Vu l’existence des rapport des organisations de défense de droits de l’homme, lus – on peut l’espérer ! – par les sevices comptétents et les dipomates belges en place, la Belgique est parfaitement au courant de ce qui se passe au Maroc. Le document de l’ambassade américaine à Rabat du 14 août 2010, révélé par Wikileaks, et qui cite deux diplomates belges, l’a encore confirmé. Mais la Belgique préfère se cacher derrière des formules diplomatiques pour justifier sa non-intervention.

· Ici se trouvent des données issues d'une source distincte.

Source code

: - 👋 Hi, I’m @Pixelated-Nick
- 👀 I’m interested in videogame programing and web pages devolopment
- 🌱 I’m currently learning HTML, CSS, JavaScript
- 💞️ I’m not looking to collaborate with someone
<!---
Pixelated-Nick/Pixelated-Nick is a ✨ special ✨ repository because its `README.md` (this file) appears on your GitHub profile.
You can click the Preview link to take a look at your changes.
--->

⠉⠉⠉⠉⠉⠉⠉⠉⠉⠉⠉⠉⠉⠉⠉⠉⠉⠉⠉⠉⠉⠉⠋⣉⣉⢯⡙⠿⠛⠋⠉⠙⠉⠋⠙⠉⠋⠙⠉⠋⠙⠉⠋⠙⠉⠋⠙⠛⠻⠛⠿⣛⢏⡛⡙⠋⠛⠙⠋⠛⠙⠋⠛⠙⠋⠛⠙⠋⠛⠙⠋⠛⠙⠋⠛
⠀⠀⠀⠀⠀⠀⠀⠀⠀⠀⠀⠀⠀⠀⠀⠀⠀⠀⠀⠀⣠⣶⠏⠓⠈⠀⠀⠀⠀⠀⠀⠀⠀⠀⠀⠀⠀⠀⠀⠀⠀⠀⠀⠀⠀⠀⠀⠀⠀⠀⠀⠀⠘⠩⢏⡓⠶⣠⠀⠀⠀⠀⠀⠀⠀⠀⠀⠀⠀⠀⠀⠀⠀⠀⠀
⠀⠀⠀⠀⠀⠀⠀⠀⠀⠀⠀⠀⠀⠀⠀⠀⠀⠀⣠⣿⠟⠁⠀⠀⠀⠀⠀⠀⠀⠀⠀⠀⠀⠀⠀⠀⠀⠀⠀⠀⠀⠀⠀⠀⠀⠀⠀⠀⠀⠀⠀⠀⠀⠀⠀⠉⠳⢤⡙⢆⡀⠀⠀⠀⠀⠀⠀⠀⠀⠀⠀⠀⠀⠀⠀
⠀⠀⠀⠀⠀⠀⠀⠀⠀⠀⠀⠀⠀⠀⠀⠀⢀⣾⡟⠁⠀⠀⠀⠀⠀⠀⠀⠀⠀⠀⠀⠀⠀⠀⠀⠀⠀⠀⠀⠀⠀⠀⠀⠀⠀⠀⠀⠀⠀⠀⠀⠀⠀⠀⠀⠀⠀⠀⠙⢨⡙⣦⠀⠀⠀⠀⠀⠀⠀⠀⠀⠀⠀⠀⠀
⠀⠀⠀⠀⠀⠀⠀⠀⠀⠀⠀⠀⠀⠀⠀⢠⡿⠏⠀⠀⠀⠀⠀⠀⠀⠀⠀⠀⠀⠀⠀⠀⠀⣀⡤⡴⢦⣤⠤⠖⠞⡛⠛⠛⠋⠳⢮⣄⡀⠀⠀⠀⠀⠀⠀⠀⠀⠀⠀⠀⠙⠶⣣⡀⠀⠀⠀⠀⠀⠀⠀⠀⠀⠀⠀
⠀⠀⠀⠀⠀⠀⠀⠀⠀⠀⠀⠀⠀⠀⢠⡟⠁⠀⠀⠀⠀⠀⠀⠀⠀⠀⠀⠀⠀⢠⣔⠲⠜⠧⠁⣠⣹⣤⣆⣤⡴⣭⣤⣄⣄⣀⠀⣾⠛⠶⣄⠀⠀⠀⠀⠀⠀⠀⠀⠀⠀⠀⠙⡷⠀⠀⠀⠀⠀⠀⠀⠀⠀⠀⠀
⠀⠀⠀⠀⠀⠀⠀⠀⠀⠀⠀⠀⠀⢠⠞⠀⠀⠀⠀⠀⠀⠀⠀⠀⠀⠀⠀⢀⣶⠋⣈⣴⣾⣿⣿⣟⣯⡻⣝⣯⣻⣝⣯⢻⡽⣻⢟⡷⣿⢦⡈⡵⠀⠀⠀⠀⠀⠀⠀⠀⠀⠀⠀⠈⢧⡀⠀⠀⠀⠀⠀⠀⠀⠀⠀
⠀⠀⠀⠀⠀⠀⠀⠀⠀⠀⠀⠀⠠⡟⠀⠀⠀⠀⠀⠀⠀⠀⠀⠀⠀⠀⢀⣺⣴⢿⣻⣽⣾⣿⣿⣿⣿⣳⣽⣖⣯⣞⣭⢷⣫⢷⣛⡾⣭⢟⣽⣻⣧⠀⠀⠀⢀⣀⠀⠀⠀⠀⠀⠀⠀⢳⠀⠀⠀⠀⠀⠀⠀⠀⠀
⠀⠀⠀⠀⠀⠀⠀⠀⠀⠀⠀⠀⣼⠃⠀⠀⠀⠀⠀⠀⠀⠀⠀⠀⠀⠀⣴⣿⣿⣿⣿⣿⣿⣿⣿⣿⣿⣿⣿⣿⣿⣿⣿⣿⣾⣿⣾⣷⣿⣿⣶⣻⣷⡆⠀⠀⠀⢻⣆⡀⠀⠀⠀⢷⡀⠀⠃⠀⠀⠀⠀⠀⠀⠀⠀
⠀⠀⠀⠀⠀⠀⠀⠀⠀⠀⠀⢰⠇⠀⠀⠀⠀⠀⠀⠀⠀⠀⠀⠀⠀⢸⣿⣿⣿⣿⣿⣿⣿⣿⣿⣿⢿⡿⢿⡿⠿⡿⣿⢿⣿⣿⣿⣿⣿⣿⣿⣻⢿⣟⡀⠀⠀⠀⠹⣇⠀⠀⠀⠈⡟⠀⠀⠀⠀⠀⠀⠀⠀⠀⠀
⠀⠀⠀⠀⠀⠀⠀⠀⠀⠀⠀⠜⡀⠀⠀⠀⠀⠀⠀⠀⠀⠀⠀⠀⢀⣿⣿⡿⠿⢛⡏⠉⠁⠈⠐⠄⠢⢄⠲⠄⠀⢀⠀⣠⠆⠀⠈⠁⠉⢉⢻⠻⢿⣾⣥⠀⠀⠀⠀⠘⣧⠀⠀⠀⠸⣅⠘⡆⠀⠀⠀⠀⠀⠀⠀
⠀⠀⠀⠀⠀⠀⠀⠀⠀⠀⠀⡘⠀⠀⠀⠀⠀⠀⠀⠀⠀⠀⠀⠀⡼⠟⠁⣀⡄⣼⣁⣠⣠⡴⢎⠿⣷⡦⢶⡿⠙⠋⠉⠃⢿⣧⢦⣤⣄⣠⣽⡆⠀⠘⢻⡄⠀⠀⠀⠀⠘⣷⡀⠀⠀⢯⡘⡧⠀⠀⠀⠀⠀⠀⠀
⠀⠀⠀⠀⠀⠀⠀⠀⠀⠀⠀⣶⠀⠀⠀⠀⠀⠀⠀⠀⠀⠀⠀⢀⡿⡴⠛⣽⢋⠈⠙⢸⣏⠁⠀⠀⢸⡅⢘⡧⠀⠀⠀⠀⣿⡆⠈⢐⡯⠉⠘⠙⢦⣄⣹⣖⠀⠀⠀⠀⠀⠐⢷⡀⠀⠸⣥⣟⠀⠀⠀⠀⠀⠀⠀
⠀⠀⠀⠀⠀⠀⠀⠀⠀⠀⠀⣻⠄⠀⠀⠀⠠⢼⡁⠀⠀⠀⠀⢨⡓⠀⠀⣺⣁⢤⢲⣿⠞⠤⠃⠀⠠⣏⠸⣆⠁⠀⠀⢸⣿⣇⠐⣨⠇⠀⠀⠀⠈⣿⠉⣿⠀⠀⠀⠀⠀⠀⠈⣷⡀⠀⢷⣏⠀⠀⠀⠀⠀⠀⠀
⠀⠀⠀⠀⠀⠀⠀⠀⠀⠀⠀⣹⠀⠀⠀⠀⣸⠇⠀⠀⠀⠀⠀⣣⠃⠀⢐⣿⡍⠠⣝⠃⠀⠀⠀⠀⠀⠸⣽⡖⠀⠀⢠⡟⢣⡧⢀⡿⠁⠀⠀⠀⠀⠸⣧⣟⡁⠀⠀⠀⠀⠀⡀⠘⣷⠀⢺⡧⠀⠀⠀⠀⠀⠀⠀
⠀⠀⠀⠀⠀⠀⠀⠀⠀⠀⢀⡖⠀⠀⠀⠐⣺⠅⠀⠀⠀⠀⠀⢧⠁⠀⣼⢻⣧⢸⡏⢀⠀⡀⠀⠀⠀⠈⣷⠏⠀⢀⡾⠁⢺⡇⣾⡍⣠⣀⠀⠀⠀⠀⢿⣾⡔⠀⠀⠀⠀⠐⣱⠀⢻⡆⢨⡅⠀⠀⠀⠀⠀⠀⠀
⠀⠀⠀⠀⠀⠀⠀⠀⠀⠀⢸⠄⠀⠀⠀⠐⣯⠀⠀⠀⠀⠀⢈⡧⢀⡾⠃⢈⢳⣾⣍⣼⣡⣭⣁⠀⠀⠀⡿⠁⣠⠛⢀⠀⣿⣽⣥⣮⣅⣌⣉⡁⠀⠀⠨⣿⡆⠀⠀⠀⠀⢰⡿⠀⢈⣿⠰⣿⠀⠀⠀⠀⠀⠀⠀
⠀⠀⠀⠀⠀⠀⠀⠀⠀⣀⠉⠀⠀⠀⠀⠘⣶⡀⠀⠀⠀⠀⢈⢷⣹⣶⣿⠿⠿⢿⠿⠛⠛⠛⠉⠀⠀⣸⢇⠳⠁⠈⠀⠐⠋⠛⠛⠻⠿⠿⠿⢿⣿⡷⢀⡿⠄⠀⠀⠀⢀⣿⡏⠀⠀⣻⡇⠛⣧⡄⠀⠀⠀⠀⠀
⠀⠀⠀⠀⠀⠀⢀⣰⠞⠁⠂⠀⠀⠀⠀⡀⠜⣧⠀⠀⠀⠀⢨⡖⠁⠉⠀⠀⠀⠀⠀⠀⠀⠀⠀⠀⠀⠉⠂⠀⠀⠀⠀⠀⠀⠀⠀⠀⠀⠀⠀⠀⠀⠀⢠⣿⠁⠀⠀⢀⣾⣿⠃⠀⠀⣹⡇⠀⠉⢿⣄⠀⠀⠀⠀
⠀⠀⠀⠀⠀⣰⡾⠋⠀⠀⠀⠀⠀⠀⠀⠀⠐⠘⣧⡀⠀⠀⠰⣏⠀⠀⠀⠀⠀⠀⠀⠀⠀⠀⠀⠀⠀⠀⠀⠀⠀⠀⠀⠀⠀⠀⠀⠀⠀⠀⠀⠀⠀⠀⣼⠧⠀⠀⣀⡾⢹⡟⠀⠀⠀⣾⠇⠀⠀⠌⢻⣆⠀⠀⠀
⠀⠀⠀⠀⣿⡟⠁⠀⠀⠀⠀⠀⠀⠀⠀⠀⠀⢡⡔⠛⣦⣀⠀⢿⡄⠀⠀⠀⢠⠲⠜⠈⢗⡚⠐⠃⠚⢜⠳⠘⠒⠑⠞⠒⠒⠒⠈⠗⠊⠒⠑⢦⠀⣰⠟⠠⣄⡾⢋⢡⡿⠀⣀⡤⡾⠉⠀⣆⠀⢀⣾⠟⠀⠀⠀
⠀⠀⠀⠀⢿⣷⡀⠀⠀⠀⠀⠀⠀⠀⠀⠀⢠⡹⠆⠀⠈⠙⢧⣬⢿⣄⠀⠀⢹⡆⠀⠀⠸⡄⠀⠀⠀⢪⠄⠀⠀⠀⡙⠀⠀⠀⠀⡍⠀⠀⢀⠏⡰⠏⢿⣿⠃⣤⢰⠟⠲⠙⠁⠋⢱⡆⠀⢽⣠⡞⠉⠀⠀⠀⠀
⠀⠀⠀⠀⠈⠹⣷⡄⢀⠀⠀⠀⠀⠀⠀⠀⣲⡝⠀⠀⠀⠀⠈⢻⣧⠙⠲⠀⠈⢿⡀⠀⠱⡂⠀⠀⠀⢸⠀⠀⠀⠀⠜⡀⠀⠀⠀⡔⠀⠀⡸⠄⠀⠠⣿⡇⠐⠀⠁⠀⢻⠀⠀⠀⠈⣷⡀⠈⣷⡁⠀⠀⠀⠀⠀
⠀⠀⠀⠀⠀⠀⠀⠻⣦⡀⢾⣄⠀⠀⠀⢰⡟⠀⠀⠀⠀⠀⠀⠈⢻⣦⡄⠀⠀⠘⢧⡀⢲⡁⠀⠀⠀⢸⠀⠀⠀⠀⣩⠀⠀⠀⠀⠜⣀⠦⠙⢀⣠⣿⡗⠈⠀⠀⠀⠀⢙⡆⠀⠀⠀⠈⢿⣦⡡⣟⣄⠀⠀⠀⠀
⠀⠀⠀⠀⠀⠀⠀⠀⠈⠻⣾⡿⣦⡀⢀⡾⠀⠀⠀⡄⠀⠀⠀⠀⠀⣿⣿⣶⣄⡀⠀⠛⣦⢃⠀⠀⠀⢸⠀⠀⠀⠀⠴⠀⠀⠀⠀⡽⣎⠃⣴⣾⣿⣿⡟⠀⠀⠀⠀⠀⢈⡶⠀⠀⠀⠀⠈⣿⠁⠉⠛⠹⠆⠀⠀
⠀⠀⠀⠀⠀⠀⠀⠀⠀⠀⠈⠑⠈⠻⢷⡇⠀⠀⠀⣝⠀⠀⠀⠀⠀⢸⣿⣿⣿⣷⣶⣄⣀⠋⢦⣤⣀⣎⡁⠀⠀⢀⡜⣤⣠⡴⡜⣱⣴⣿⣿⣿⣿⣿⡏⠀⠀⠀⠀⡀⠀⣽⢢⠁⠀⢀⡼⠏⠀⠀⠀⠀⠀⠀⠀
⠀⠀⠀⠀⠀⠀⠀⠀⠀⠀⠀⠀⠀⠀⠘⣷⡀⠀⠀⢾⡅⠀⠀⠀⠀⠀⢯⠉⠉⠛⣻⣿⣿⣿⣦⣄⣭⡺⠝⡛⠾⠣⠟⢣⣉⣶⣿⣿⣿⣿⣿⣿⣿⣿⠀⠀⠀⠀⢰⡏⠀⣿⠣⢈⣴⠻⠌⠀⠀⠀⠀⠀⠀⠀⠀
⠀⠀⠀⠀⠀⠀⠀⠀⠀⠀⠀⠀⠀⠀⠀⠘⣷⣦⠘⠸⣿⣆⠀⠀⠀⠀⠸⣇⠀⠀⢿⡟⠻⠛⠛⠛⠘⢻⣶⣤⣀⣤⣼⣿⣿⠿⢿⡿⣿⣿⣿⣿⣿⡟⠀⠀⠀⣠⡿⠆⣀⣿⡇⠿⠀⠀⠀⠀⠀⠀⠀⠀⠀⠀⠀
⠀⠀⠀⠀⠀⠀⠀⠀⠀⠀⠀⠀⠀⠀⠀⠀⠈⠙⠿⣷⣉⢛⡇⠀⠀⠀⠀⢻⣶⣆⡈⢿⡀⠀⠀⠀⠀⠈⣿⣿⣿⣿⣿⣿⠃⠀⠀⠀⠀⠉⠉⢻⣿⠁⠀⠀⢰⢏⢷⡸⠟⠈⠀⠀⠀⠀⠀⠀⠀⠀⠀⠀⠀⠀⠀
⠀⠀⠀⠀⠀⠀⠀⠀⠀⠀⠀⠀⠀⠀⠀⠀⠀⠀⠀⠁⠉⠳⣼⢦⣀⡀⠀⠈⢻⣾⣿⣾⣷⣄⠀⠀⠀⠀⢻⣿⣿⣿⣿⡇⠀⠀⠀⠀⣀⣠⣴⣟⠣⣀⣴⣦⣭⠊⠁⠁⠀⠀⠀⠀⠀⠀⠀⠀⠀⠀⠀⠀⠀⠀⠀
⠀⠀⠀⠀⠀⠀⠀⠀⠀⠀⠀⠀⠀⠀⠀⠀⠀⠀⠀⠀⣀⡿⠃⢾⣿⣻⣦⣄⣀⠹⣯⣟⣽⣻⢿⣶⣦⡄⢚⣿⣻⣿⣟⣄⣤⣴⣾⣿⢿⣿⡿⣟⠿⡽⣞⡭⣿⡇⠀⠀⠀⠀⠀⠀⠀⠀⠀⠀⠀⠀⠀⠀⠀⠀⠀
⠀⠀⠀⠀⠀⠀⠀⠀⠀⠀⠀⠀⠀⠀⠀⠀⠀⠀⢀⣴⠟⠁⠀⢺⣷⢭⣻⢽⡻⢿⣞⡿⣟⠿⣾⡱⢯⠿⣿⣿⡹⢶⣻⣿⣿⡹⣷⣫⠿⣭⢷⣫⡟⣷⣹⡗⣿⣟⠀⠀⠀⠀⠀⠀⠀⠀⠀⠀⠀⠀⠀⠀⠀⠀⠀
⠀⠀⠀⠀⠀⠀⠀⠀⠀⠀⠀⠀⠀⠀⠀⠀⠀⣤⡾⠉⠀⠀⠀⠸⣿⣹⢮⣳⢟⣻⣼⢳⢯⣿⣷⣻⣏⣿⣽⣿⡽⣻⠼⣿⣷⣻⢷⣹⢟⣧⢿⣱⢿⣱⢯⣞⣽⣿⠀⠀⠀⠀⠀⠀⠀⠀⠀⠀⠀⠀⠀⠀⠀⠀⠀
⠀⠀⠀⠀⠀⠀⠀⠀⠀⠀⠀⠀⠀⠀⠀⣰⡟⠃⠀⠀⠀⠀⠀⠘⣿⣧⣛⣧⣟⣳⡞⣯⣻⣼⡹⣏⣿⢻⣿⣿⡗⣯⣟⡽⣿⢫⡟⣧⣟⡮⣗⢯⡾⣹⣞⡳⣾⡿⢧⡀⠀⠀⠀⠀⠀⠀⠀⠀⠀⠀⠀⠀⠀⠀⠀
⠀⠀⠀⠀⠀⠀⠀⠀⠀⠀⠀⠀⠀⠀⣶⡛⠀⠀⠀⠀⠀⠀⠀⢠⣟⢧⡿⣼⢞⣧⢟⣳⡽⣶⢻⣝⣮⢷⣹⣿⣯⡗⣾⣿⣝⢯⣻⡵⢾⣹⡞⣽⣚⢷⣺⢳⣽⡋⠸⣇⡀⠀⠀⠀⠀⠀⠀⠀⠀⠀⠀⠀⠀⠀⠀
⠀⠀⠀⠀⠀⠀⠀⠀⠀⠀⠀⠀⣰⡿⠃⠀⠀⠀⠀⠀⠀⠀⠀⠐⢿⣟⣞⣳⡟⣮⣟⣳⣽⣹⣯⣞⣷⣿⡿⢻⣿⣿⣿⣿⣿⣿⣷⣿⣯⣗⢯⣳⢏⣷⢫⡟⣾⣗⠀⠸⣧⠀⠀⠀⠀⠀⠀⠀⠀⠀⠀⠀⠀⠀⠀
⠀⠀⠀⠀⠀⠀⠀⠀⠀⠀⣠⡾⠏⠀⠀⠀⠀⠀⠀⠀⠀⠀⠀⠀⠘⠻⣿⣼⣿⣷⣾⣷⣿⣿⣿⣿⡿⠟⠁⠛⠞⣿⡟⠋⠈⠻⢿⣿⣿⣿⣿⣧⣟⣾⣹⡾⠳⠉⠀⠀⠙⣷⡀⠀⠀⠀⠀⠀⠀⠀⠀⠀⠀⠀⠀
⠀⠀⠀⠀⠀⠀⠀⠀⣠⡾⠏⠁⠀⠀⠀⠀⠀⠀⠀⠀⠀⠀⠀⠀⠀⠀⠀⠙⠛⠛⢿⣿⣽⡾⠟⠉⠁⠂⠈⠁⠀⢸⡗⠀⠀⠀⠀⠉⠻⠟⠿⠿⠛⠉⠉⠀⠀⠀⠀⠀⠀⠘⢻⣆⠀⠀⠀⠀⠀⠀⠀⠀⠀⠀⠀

Après 9 ans d’existence de la prison de Guantanamo, l’heure est venue d’interroger la responsabilité et la complicité des Etats européens dans la pratique de torture. Un procès qui a déjà commencé en Grande Bretagne, où la Cour suprême britannique a condamné le rôle de la Grande Bretagne dans la torture de Binyam Mohamed au Maroc, avant son transfert vers Guanantanmo. Comme disait l’avocate britannique Gareth Peirce : les excuses des Etats pour non-intervention contre la torture ne doivent plus être acceptées. Ni au nom de la sécurité, ni parce que qu’il ne s’agit que de ’terroristes’, ni parce qu’il s’agit de personnes qui n’ont pas la bonne nationalité. Elle écrit : « La torture est le fait d’infliger délibérément de la douleur par un état aux personnes en captivité. La torture est interdite, ainsi que l’utilisation de ses résultats. La Convention des Nations Unies contre la torture ou traitements ou peines cruels, inhumains ou dégradants met l’accent sur le fait qu’il n’y a pas de circonstances exceptionnelles pouvant justifier son utilisation, ni l’état de guerre, ni une menace de guerre, ni aucune autre urgence publique. Aucunes de ces raisons peuvent être invoquées comme une justification. Que les ordres venaient d’en haut est explicitement exclu comme moyen de défense. La Convention exige que chaque fois qu’il y a torture et quelle que soit la nationalité de la victime ou du bourreau, il faut que les auteurs doivent être poursuivis ou être extradés vers un pays qui est prêt à les poursuivre ».(Gareth Peirce, Dispatches from the dark, on torture and the death of justice, Verso 2010).
Pour notre pays, il n’est pas encore trop tard pour intervenir dans le dossier Ali Aarrass. Mais le temps presse.